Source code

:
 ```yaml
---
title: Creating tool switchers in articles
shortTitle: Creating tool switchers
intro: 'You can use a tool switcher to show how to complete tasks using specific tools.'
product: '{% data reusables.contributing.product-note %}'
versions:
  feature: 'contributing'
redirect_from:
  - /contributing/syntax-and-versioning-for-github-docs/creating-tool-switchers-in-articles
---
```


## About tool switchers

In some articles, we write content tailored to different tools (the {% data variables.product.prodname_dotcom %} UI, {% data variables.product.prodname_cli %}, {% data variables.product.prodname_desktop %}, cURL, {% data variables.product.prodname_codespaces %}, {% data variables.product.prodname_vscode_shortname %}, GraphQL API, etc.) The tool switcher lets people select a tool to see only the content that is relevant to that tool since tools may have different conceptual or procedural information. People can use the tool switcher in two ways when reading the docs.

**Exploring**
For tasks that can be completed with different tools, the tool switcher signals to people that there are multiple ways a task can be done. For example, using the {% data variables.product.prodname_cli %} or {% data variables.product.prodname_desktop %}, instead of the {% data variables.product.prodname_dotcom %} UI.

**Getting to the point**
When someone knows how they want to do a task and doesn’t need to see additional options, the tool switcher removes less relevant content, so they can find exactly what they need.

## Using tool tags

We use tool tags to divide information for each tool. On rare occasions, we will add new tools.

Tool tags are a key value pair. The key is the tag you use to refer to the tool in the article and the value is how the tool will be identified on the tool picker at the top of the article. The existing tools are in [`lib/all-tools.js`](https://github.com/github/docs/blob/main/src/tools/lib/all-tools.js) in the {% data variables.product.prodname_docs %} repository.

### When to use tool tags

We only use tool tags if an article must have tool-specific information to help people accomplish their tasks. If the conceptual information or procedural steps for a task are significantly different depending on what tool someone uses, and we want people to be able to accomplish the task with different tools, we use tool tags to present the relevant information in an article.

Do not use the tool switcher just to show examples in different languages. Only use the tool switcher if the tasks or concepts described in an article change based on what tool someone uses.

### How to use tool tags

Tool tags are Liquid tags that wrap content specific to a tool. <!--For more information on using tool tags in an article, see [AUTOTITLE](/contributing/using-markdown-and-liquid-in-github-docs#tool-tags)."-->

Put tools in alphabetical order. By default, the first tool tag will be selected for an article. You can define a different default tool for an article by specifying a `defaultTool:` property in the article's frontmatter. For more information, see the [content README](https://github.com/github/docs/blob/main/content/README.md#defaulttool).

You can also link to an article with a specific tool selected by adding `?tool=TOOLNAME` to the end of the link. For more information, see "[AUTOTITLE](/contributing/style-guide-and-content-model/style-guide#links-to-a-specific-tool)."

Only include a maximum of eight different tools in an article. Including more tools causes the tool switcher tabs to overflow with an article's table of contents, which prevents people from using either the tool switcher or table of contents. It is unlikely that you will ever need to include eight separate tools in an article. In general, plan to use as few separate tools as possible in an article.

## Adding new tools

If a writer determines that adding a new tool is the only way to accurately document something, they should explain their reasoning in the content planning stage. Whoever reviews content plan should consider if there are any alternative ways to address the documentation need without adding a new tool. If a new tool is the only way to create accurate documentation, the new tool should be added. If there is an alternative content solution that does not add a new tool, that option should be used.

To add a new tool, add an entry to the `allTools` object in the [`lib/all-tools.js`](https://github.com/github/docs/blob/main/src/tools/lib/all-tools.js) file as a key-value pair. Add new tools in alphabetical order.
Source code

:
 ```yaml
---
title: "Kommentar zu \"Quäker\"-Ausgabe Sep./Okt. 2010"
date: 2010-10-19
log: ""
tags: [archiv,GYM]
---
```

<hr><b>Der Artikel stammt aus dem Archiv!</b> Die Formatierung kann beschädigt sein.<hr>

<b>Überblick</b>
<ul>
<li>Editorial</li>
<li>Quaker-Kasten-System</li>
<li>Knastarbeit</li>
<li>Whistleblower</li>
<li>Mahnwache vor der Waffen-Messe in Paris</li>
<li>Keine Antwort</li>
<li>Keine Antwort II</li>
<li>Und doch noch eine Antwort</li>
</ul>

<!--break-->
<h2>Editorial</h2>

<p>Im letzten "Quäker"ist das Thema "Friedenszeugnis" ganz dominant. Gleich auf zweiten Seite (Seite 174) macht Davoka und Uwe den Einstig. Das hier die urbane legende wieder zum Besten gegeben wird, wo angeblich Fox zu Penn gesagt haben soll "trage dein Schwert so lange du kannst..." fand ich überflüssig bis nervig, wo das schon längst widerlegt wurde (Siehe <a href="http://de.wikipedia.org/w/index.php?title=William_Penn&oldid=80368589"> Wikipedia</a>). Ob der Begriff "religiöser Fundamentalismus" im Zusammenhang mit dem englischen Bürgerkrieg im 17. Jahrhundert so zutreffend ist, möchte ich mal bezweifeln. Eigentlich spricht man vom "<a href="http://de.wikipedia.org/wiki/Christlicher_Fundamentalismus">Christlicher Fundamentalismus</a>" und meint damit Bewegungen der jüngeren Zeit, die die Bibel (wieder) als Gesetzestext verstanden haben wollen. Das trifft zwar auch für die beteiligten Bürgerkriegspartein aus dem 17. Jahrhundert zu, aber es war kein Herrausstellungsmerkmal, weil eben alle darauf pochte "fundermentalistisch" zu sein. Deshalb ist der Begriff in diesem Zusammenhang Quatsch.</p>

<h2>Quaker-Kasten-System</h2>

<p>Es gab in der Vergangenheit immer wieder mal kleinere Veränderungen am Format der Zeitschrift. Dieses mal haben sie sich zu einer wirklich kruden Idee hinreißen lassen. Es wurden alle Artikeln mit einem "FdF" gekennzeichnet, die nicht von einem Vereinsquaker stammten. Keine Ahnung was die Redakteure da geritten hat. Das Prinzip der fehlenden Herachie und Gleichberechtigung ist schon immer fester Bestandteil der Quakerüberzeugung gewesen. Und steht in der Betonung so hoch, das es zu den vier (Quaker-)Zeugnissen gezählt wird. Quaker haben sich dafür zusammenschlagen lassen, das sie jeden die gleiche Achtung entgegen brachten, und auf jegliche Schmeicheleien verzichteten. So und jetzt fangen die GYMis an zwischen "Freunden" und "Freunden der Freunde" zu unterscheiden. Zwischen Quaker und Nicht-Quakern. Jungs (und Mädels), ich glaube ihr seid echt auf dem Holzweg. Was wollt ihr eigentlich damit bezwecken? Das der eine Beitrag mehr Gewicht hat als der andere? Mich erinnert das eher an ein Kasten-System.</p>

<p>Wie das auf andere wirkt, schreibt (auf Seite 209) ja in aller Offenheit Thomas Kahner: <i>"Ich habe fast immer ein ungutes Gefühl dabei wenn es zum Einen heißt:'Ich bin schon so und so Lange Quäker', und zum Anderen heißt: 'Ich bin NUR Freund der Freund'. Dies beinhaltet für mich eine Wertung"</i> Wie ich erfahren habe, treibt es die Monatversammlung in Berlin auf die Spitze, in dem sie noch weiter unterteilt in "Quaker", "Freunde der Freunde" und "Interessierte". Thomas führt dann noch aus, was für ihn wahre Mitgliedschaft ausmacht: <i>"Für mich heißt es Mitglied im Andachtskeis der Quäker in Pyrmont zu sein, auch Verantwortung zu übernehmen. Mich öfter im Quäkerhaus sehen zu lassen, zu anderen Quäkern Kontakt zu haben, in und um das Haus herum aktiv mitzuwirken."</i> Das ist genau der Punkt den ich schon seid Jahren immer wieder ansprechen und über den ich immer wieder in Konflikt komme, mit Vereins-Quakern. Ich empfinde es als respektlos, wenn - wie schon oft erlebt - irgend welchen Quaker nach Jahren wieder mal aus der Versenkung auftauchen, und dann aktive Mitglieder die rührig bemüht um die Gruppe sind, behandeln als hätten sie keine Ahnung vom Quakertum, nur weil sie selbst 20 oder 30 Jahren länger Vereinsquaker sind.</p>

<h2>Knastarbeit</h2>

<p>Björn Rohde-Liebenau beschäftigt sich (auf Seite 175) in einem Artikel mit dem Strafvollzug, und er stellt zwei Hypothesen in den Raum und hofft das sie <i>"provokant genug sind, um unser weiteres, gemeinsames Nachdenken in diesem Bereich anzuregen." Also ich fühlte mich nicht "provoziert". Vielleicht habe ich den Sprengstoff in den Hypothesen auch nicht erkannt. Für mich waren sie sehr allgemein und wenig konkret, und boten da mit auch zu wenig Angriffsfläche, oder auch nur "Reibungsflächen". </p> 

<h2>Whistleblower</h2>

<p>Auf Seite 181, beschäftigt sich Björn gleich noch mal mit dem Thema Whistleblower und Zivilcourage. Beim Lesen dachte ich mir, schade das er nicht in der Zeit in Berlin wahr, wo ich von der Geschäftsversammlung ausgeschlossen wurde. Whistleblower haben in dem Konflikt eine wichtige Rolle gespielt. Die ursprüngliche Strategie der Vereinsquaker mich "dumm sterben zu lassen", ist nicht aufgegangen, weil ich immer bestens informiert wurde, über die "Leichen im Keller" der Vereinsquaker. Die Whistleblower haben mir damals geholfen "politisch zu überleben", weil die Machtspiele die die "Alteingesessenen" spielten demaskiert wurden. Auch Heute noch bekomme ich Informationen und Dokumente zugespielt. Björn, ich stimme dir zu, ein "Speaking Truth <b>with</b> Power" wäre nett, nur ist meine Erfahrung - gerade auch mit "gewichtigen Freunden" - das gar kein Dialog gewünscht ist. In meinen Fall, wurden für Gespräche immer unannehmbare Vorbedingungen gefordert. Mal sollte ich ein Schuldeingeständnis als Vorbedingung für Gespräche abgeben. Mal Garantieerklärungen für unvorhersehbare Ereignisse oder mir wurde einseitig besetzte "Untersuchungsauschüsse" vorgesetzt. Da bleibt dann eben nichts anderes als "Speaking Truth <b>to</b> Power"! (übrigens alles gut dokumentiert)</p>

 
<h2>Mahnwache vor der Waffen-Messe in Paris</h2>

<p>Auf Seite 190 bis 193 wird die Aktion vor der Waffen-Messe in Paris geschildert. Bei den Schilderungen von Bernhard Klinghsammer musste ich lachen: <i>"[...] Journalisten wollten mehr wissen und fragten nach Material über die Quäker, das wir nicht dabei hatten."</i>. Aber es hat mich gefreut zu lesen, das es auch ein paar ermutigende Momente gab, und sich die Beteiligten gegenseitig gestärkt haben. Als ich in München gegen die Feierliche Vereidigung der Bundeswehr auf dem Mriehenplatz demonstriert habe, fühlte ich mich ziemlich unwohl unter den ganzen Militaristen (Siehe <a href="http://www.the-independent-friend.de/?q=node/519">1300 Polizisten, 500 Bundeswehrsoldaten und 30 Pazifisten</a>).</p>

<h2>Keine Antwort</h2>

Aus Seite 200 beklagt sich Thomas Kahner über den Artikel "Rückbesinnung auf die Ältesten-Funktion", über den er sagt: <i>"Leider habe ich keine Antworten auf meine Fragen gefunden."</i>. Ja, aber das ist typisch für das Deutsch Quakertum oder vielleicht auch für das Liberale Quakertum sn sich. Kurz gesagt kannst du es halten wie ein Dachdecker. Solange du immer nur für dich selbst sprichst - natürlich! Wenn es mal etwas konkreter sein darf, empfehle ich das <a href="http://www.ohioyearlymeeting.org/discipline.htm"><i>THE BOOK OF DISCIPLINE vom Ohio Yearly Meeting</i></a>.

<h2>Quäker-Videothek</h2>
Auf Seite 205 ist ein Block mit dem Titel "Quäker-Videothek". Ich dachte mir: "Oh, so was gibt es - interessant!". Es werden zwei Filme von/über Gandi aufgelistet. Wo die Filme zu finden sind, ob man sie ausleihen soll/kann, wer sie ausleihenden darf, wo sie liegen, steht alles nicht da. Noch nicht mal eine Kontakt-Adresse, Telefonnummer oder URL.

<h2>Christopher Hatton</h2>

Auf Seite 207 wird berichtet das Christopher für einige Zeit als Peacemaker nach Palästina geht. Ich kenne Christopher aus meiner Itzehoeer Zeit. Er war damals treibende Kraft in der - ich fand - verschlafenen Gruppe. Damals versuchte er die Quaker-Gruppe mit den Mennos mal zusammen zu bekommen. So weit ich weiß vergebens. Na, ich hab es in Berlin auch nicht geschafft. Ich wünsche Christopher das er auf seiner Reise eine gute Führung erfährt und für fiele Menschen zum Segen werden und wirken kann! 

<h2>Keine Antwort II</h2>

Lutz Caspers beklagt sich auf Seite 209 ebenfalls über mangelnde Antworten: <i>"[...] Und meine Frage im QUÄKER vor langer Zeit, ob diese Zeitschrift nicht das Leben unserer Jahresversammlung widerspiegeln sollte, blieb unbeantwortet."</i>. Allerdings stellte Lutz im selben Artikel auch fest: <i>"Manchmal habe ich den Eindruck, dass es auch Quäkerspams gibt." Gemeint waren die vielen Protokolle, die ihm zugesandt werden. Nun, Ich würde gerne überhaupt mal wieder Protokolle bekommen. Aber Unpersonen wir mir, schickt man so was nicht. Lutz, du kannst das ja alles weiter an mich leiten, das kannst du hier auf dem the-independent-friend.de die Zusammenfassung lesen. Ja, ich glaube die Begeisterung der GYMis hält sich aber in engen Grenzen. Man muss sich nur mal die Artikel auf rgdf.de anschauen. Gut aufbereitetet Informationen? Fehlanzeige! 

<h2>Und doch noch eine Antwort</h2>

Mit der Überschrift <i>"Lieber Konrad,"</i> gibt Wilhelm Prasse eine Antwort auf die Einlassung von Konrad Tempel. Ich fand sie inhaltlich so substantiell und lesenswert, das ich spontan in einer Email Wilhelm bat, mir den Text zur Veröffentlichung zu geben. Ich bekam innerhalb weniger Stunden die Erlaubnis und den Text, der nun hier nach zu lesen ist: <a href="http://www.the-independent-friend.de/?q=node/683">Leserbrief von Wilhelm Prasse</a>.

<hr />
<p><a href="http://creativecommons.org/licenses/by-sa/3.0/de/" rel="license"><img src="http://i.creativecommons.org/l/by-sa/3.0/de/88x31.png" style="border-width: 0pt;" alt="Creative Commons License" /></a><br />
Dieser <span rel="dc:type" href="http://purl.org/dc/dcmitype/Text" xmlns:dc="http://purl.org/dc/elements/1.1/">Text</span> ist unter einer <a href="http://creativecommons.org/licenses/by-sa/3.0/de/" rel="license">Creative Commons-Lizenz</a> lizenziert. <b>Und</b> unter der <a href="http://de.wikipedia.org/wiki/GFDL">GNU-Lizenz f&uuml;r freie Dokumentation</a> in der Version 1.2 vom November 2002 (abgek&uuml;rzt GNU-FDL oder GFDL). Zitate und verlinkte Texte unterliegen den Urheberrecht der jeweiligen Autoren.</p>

────────

To do: Could you transcribe the entries above word for word, from the line with "<h2>Quäker-Videothek</h2>" down to the line with "<h2>Christopher Hatton</h2>", keeping both?

Result:
<h2>Quäker-Videothek</h2>
Auf Seite 205 ist ein Block mit dem Titel "Quäker-Videothek". Ich dachte mir: "Oh, so was gibt es - interessant!". Es werden zwei Filme von/über Gandi aufgelistet. Wo die Filme zu finden sind, ob man sie ausleihen soll/kann, wer sie ausleihenden darf, wo sie liegen, steht alles nicht da. Noch nicht mal eine Kontakt-Adresse, Telefonnummer oder URL.

<h2>Christopher Hatton</h2>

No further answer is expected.